- **TASK OBJECTIVE**: Give a single number in reply. It is the count of lines below that contain the string "Тестирование".

- **SUPPLIED RECORDS**:
--- START ---

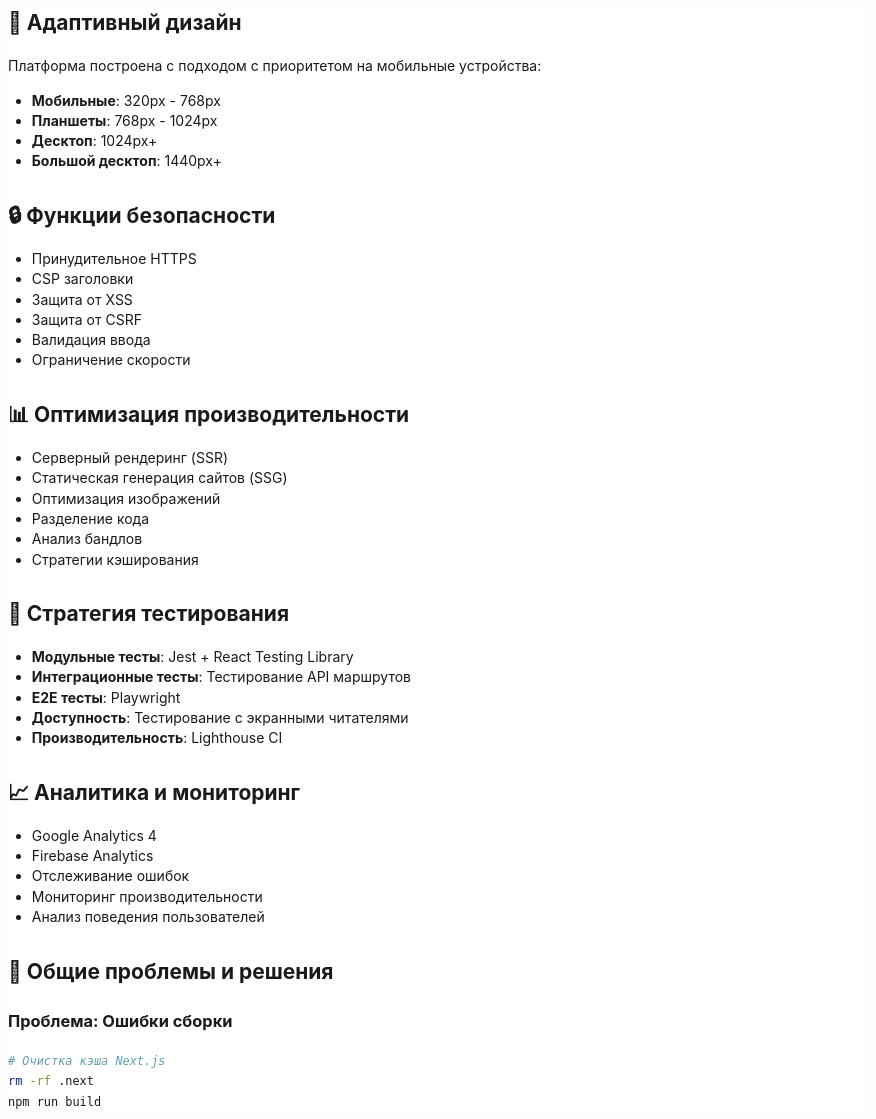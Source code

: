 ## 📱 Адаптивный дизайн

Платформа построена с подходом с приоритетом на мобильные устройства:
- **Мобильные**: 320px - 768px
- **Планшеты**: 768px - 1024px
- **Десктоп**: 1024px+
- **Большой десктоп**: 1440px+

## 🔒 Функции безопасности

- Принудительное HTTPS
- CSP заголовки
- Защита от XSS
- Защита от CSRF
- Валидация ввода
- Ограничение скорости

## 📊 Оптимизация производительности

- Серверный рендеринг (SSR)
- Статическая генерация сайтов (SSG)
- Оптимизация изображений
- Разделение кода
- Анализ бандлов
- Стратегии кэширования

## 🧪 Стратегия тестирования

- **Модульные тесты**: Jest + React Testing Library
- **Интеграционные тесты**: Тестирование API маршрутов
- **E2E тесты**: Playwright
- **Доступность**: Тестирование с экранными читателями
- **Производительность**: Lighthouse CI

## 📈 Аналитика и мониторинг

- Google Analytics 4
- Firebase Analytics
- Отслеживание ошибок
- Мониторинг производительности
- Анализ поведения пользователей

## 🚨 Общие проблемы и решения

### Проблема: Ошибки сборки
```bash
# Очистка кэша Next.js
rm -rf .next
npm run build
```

--- END ---

- **OUTPUT BELOW**: 2